EXERCISE PROMPT => Report every line from the following entries that contains the string "call".

GIVEN DATA =>
.....

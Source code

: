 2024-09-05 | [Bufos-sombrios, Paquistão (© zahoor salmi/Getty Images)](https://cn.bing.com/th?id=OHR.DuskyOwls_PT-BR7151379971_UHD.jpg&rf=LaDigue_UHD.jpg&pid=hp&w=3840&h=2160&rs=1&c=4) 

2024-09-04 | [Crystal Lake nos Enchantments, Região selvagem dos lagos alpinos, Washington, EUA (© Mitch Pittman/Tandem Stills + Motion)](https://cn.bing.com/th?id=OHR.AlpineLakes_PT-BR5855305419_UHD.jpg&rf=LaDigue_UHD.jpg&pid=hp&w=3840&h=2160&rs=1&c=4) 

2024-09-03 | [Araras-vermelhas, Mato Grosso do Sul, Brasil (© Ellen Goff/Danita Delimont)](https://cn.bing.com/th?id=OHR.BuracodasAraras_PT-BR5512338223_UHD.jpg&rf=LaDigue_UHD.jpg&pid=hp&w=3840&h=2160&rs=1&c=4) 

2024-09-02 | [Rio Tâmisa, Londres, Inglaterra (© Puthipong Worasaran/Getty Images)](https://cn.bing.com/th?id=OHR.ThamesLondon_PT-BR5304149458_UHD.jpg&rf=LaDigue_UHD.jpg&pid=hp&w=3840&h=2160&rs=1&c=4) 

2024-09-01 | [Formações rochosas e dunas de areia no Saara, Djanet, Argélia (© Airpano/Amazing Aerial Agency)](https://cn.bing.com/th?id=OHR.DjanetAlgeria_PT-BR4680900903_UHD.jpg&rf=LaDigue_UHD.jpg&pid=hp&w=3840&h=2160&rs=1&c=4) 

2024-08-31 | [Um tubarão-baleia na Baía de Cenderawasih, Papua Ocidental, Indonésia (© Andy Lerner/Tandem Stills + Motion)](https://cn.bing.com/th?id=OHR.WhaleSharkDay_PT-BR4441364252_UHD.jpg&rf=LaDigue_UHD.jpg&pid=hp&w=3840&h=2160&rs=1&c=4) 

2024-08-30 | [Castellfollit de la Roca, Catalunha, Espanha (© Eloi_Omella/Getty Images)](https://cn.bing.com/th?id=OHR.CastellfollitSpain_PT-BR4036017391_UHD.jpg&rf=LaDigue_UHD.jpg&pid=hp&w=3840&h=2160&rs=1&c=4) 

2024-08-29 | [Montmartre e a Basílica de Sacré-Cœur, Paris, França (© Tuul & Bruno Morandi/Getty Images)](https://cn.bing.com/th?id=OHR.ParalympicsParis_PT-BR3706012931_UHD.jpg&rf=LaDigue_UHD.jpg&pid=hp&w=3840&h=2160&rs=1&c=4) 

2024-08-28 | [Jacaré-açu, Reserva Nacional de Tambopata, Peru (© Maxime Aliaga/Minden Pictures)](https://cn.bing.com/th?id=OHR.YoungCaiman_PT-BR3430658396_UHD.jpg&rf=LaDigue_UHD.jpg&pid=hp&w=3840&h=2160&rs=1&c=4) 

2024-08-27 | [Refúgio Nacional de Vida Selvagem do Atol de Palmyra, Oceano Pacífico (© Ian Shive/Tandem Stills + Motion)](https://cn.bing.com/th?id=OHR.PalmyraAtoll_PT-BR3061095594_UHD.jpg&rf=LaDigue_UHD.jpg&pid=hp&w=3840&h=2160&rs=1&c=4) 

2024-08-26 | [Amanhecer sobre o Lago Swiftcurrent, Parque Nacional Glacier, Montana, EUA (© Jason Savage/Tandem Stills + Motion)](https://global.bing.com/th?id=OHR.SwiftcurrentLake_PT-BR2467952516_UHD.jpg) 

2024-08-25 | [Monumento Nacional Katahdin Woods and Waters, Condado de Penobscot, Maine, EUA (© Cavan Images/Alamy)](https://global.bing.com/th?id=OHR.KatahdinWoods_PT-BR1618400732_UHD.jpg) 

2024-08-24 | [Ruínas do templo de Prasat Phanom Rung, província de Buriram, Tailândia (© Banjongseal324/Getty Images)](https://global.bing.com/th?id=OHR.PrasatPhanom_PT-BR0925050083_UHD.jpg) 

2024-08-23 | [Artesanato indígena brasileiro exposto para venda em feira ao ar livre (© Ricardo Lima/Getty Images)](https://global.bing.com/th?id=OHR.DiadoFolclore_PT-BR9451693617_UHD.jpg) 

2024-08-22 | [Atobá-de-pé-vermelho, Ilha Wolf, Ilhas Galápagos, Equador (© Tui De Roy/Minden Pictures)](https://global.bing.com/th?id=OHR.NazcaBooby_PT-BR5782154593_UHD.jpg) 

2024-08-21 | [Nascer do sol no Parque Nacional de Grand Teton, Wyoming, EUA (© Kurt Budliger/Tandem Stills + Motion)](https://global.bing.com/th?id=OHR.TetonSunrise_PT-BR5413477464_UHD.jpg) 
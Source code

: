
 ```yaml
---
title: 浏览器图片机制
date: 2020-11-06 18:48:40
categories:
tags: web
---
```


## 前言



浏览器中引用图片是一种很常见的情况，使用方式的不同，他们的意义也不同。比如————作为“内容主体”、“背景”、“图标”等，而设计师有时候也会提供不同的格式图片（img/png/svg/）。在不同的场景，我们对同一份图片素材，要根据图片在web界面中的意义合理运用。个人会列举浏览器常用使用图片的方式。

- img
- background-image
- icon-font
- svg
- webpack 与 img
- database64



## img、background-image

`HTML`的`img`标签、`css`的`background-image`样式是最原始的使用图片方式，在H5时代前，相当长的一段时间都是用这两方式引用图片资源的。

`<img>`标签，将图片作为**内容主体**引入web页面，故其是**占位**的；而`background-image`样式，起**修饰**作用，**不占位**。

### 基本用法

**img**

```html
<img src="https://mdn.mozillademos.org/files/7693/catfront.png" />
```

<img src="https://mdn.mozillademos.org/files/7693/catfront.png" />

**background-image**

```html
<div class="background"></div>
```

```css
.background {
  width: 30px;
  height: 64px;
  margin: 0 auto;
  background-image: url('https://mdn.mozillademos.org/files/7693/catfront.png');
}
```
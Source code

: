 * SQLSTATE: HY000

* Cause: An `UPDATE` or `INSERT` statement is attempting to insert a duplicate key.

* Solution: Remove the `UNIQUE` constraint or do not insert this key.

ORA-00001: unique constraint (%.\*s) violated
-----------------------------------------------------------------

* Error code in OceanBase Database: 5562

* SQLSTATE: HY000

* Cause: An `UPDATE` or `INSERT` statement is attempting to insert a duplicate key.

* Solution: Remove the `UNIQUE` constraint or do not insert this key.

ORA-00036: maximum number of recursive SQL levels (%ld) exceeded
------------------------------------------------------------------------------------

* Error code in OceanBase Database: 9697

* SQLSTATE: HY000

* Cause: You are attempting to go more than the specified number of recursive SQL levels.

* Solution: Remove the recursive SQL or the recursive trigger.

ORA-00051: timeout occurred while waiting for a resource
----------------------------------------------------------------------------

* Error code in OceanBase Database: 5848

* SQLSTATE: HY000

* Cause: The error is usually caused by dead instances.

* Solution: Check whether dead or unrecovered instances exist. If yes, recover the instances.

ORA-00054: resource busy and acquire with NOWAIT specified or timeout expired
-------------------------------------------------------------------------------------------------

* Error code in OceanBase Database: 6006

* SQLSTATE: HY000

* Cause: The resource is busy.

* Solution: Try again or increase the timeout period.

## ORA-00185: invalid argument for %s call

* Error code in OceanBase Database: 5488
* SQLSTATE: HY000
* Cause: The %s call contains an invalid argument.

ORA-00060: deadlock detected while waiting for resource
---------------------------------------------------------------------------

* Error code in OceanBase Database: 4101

.....

RESULT BELOW =>
## ORA-00185: invalid argument for %s call
* Cause: The %s call contains an invalid argument.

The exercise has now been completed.